◆ **Problem**: Each line holding the string "select" is to be copied from the data.

◆ **Data records**:
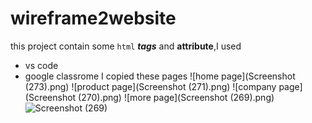 # wireframe2website
this project contain some `html` ***tags*** and **attribute**,I used
 * vs code
 * google classrome 
 I copied these pages
 ![home page](Screenshot (273).png)
 ![product page](Screenshot (271).png)
 ![company page](Screenshot (270).png)
 ![more page](Screenshot (269).png)
![Screenshot (269)](https://user-images.githubusercontent.com/109358630/222162042-7378d9a3-41c3-4880-963f-92199b061257.png)
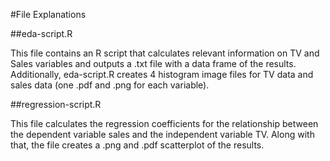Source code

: #File Explanations

##eda-script.R

This file contains an R script that calculates relevant information on TV and Sales variables and outputs a .txt file with a data frame of the results.  Additionally, eda-script.R creates 4 histogram image files for TV data and sales data (one .pdf and .png for each variable).


##regression-script.R

This file calculates the regression coefficients for the relationship between the dependent variable sales and the independent variable TV.  Along with that, the file creates a .png and .pdf scatterplot of the results.
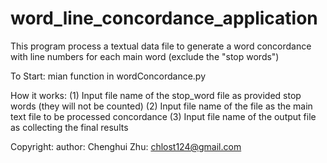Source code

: ﻿# word_line_concordance_application
 
This program process a textual data file to generate a word concordance 
with line numbers for each main word (exclude the "stop words")

To Start:
mian function in wordConcordance.py

How it works:
(1) Input file name of the stop_word file as provided stop words (they will not be counted)
(2) Input file name of the file as the main text file to be processed concordance
(3) Input file name of the output file as collecting the final results

Copyright:
author:
Chenghui Zhu: chlost124@gmail.com
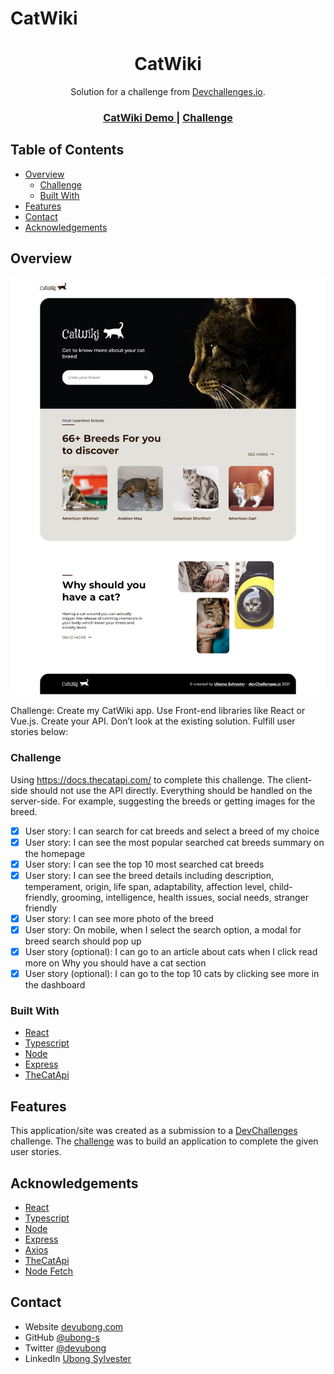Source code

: # CatWiki

<h1 align="center">CatWiki</h1>

<div align="center">
   Solution for a challenge from  <a href="http://devchallenges.io" target="_blank">Devchallenges.io</a>.
</div>

<div align="center">
  <h3>
    <a href="https://catwiki.onrender.com/">
      CatWiki Demo
    </a>
    <span> | </span>
    <!-- <a href="https://{your-url-to-the-solution}">
      Solution
    </a> 
    <span> | </span> -->
    <a href="https://devchallenges.io/challenges/f4NJ53rcfgrP6sBMD2jt">
      Challenge
    </a>
  </h3>
</div>

<!-- TABLE OF CONTENTS -->

## Table of Contents

-  [Overview](#overview)
   -  [Challenge](#challenge)
   -  [Built With](#built-with)
-  [Features](#features)
-  [Contact](#contact)
-  [Acknowledgements](#acknowledgements)

<!-- OVERVIEW -->

## Overview

![screenshot](/frontend//preview.png)

Challenge: Create my CatWiki app. Use Front-end libraries like React or Vue.js. Create your API. Don’t look at the existing solution. Fulfill user stories below:

<!-- Introduce your projects by taking a screenshot or a gif. Try to tell visitors a story about your project by answering:

-  Where can I see your demo?
-  What was your experience?
-  What have you learned/improved?
-  Your wisdom? :) -->

### Challenge

Using https://docs.thecatapi.com/ to complete this challenge. The client-side should not use the API directly. Everything should be handled on the server-side. For example, suggesting the breeds or getting images for the breed.

-  [x] User story: I can search for cat breeds and select a breed of my choice
-  [x] User story: I can see the most popular searched cat breeds summary on the homepage
-  [x] User story: I can see the top 10 most searched cat breeds
-  [x] User story: I can see the breed details including description, temperament, origin, life span, adaptability, affection level, child-friendly, grooming, intelligence, health issues, social needs, stranger friendly
-  [x] User story: I can see more photo of the breed
-  [x] User story: On mobile, when I select the search option, a modal for breed search should pop up
-  [x] User story (optional): I can go to an article about cats when I click read more on Why you should have a cat section
-  [x] User story (optional): I can go to the top 10 cats by clicking see more in the dashboard

### Built With

-  [React](https://reactjs.org/)
-  [Typescript](https://www.typescriptlang.org/)
-  [Node](https://nodejs.org/)
-  [Express](https://expressjs.com/)
-  [TheCatApi](https://thecatapi.com/)

## Features

This application/site was created as a submission to a [DevChallenges](https://devchallenges.io/challenges) challenge. The [challenge](https://devchallenges.io/challenges/f4NJ53rcfgrP6sBMD2jt) was to build an application to complete the given user stories.

## Acknowledgements

-  [React](https://reactjs.org/)
-  [Typescript](https://www.typescriptlang.org/)
-  [Node](https://nodejs.org/)
-  [Express](https://expressjs.com/)
-  [Axios](https://axios-http.com/)
-  [TheCatApi](https://thecatapi.com/)
-  [Node Fetch](https://github.com/node-fetch/node-fetch)

## Contact

-  Website [devubong.com](https://devubong.com)
-  GitHub [@ubong-s](https://github.com/ubong-s)
-  Twitter [@devubong](https://twitter.com/devubong)
-  LinkedIn [Ubong Sylvester](https://www.linkedin.com/in/ubong-sylvester)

◆ **Response area**:
-  [x] User story: I can search for cat breeds and select a breed of my choice
-  [x] User story: On mobile, when I select the search option, a modal for breed search should pop up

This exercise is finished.